Friday, January 04, 2008

hello 2008

i've been trying to blog the past two consecutive days already, but to no avail. somehow, somewhere along the line, i acquired a severe case of writer's block where my own blog is concerned. heh.

i'd wanted to blog about my past year. about what i'd learnt, what happened, - so many things. and then, i got stuck at the third paragraph. both days, all i'd managed to type out was a paragraph of my year, then i couldn't go on. which is strange, right? i can type out paragraphs and paragraphs of my day, then when it comes to my year, i have nothing to say.

perhaps sometimes when too much has happened, you no longer have words for them. they're all just jumbled up into a mess of shapeless, formless visuals in your mind's eye. i'm no weary war veteran, not by any chance. i have much to be thankful for in my life yet, and i truly am, thankful for these. but grief, loss, hurt - these horrid emotions have a take no prisoners quality about them in the way that they strike indiscriminately. doesn't matter whether you're beautiful or hideous on the outside, rich or poor, everyone's been hurt before.

that doesn't make my hurt more real than anyone else's. but i guess only those who give form to their grief are able to hold their hurt up by the scruff of the neck and show to the world "look, this is the form my pain takes."

much has happened in the last 12 months to have made me who i am today. the Kelly of 2008 will be very different from the Kelly of 2007. a year makes a world of a difference, and i recognise it only now. i'd like to say i'm the sum total of happy experiences, and i'm only made up of the happy, sunshiney stuff. but upon reflection, i think that truly, those gawd-awful moments in my life were the ones that have made the deepest imprint in my life thus far. i rehash them over and over in my mind, learn whatever i can from them, and yet i don't let them go. i can't let the unpleasantness go, because it's so much a part of me now.

sometimes, i think i don't like the Kelly i see in the mirror these days. where's the optimistic innocent girl of 2005? she seems to have disappeared behind a carefully painted face, a whiff of perfume, bright clothes - all that seems so immaterial in spite of the heavy weight of their visibility. i'm a lot wiser these days, but that has robbed me of my genuine niceness. i'm a lot more demanding these days and hence am more comfortable as a result, but that has come at the price of my simplicity and concern for the wellbeing of people around me.

it seems more often now that a single event in my life has the ability to affect many other aspects of my life. life can't be compartmentalized as i wish it to be. no, the threads that make up me are inexorably knotted up with each other. cutting a knot out would sever another portion of the tapestry of my life. things aren't simple anymore. no wonder adults always say that things are simpler when you're a child. i used to scoff at that, putting it all down to adults' own conflated sense of self-importance. but now i'm beginning to see how there is truth in what they say yet. things WERE a lot simpler when i was a child, and they became exponentially increasingly complicated as a grew up. bah. would it be that i never had to grow up!

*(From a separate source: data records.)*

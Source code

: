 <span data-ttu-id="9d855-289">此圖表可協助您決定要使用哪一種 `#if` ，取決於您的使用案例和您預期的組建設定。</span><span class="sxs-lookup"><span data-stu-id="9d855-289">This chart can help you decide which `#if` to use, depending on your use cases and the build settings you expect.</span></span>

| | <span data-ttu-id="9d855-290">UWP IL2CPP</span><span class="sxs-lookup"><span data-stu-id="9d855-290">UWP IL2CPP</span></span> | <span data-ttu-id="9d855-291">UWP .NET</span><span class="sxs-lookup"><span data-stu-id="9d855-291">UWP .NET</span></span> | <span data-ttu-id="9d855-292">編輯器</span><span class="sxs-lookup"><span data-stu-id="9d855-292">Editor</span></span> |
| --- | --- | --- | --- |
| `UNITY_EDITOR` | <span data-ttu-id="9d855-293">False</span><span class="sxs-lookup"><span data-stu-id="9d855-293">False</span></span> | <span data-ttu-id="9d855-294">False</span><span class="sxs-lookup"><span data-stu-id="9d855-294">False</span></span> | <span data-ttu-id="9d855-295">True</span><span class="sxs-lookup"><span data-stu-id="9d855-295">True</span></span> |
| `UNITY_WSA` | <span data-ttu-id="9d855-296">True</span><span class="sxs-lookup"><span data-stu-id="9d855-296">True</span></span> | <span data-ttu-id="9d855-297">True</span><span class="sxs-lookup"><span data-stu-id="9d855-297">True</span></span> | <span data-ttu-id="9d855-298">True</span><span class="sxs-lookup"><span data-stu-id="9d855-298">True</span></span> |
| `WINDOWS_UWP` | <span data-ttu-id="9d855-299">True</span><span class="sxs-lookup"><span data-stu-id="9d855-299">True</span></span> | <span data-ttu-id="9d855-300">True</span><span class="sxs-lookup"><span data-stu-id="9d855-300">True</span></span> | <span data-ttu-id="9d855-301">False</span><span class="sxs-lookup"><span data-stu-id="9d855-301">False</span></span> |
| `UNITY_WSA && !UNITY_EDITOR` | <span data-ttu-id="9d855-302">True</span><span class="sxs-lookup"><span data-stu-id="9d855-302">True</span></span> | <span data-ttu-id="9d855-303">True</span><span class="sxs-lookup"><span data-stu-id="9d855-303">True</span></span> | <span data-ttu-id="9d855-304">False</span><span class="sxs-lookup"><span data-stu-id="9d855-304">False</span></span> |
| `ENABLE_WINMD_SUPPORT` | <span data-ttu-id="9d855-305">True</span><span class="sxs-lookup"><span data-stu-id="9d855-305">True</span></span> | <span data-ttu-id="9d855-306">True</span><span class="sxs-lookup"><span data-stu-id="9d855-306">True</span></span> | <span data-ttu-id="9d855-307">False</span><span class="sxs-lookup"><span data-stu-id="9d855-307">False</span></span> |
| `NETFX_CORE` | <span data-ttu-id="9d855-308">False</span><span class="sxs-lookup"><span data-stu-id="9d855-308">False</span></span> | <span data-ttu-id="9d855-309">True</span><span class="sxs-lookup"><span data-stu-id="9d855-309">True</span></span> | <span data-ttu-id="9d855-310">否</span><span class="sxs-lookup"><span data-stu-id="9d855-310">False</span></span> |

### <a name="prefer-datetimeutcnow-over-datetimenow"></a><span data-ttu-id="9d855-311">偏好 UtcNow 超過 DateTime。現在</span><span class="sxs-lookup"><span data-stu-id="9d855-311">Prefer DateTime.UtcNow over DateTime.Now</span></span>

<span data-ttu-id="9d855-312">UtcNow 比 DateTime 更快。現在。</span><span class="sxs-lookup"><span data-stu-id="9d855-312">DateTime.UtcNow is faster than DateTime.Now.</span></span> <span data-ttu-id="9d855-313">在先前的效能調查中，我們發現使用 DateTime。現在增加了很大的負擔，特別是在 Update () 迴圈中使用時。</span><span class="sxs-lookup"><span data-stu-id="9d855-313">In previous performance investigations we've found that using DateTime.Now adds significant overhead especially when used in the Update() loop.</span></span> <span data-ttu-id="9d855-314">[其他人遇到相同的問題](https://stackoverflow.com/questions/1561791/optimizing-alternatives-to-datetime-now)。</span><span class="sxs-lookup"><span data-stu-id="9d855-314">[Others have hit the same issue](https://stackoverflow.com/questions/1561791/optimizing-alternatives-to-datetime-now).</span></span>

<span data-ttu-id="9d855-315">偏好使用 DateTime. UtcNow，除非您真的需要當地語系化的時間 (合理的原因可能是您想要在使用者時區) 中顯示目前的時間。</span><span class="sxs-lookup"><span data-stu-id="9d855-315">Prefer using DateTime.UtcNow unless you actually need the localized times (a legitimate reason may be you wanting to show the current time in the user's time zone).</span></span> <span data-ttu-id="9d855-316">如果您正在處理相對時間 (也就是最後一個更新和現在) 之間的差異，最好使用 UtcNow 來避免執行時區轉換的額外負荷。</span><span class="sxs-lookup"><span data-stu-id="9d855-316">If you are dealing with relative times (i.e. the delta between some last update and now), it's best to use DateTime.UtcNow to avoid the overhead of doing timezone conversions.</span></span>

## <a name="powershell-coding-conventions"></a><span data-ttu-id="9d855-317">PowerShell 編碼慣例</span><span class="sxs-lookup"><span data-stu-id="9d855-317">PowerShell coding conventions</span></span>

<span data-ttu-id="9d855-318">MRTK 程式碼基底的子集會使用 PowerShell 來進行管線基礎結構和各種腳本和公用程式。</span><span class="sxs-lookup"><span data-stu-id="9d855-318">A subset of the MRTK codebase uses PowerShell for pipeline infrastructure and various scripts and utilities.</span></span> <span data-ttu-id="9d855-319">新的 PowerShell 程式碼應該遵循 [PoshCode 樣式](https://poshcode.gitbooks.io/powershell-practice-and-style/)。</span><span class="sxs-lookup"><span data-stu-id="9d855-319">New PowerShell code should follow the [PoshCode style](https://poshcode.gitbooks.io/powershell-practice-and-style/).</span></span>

i'm also becoming increasingly certain of the possibility of forever. of always. for so many things. for happiness, for secrets. i wonder if i could die holding on to my secrets. or if it is as the Bible says, that everything in the dark will come to light one day. i'm not pushing that one, i don't really want to know, cos the day my secrets are unravelled will be the day life as i know it unravels rapidly. or maybe not.



some things will never be the same again. i know that for sure. so where i am now, just on the thereshold of 2008, there are things i need to decide on. so that at the end of 2008, i can look back and embrace the Kelly who lived in it for having lived as she knew best. i may not like who i've become through 2007, but i do accept me now because i know i've truly lived as best as i could and knew how then.


sometimes i feel like i'm a bird with broken wings. / at times i dread my now & envy where i've been. / but that's when quiet wisdom takes control, / at least i've got a story no one's told. / these days it feels naive to put your faith in hope. / to imitate a child, fall backwards on the snow. / cos that's when fears will usually lead you blind. / but now i try to under-analyse. / is the rope i walk wearing thin? / is the life i love caving in? / is the weight on your mind a heavy black bird caged inside? / i finally learnt to say: whatever will be will be. / i've learned to take the good, the bad, & breathe. / cos although we like to know what life's got planned / no one knows if shooting stars will land. whatever will be / vanessa hudgens.